When somebody has the ability to effectively freeze your financial life for months while hiding behind vague compliance language, and then handles the process in the most disorganized and antagonistic way possible, it genuinely becomes life-destroying.

Meanwhile your life savings are sitting frozen while HSBC hides behind generic “compliance” language and refuses to tell you anything useful.

Imagine spending EIGHT MONTHS waking up every single morning thinking:
- Will they close the account today?
- Will they send the money?
- Will this drag on another year?
- Did someone internally lose my documents again?
- Is anybody at HSBC even coordinating this case?

After months of getting nowhere, I had no choice but to hire offshore Jersey lawyers and begin formal legal escalation.

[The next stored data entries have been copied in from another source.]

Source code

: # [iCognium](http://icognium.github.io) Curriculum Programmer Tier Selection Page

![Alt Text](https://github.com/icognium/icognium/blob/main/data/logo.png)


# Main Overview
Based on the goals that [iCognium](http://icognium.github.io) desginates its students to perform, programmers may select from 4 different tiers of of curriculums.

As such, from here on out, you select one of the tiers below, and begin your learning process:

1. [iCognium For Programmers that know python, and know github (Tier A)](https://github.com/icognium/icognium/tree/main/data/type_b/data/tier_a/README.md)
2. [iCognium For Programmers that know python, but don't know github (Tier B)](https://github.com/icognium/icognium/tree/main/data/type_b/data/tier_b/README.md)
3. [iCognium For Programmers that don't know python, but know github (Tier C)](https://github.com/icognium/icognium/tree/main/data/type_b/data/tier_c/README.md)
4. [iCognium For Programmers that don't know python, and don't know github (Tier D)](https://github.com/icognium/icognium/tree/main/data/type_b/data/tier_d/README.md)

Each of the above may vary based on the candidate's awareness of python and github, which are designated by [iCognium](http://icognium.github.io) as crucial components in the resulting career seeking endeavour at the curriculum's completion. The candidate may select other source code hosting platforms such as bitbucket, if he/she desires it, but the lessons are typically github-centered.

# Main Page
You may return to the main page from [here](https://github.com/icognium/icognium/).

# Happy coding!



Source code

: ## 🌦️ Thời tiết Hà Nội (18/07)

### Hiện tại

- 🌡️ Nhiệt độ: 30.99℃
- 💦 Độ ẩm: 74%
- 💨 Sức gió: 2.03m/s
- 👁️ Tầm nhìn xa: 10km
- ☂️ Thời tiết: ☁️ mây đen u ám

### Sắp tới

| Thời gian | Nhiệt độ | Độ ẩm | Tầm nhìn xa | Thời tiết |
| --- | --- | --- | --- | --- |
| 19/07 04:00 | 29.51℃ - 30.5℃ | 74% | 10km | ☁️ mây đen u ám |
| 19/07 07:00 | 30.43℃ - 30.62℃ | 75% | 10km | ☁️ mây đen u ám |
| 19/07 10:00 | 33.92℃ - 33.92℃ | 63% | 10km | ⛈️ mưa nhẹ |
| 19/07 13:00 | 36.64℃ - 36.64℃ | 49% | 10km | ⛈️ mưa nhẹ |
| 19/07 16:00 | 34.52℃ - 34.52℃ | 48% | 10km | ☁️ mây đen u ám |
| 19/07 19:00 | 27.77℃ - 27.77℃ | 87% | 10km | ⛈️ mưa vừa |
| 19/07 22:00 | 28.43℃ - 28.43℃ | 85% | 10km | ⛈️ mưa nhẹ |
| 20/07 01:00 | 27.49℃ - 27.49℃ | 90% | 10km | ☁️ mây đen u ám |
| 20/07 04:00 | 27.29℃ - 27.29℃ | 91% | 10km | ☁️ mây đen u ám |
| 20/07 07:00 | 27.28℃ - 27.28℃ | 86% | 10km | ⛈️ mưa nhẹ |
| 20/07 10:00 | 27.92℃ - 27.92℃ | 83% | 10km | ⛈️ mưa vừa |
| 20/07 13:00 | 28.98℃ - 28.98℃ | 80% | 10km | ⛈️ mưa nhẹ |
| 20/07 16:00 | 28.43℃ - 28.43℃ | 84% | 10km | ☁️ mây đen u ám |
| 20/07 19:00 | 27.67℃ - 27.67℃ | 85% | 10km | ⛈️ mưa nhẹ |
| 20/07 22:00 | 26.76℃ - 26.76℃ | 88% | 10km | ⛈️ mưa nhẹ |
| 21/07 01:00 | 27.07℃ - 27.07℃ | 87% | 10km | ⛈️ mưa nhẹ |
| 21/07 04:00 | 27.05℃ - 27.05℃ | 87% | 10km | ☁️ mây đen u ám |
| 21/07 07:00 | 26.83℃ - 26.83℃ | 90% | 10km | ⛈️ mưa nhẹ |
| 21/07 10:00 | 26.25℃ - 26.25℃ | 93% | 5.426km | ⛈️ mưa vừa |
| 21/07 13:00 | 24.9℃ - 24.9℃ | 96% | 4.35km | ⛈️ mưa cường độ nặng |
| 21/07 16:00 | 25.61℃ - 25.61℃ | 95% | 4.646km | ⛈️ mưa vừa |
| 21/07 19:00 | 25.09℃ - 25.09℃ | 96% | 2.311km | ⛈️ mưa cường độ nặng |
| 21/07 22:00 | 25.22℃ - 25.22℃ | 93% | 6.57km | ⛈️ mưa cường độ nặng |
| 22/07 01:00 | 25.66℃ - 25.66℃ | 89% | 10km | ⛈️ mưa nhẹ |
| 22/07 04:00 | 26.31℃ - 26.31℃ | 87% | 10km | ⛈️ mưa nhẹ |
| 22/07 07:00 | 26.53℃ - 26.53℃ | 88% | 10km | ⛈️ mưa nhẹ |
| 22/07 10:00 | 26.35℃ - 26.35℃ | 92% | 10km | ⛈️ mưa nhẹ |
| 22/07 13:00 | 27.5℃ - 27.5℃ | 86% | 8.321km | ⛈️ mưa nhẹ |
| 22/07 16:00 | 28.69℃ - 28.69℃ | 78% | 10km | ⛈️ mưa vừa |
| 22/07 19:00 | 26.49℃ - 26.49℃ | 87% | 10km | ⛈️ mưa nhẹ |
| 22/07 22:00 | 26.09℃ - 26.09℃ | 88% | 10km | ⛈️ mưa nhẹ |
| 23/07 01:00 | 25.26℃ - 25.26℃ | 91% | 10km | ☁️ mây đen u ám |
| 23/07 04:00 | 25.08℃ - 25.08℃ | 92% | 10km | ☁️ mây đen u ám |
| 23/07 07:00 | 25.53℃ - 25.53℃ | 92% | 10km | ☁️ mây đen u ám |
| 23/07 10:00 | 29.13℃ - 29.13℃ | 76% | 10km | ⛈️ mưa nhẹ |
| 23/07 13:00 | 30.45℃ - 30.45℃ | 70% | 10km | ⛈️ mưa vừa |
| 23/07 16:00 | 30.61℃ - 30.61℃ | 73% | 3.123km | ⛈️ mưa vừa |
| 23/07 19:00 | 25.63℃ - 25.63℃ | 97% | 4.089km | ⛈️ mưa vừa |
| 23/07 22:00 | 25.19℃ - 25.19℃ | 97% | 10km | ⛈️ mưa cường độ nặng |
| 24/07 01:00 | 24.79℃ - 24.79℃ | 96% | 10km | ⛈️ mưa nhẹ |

That introduced another layer of insanity involving:
- legal letters
- Appleby (HSBC’s external counsel)
- extension requests
- procedural delays
- ombudsman complaints
- endless chasing
- more waiting
- more silence

I spent over £20,000 in legal fees just to recover MY OWN MONEY.

And the Jersey Ombudsman?
Completely useless.

They basically hide behind “banks have regulatory obligations” while customers are left financially tortured for months with zero meaningful protection.

Even after HSBC FINALLY agreed to close the accounts and release the funds after EIGHT MONTHS, the nightmare STILL was not over.

The outgoing transfers became another disaster involving:
- internal holds
- additional fraud reviews
- failed transfer attempts
- more chasing after the accounts were supposedly already closed

You genuinely cannot make this level of incompetence up.

And the worst part?

After I originally posted about this on Reddit, more than 10 people privately contacted me describing almost identical experiences with HSBC Expat/Jersey.

I personally spoke to:
- someone from Dubai with around $3M frozen
- someone from Belgium with around $1M frozen
- someone from Romania with around $2M frozen

Others told me their “reviews” dragged on for:
- 15 months
- 2 years
- even longer

The stories all sounded terrifyingly similar:
everything works normally at first → sudden restriction → endless compliance review → repeated document requests → delayed responses → massive stress while huge amounts of money remain inaccessible.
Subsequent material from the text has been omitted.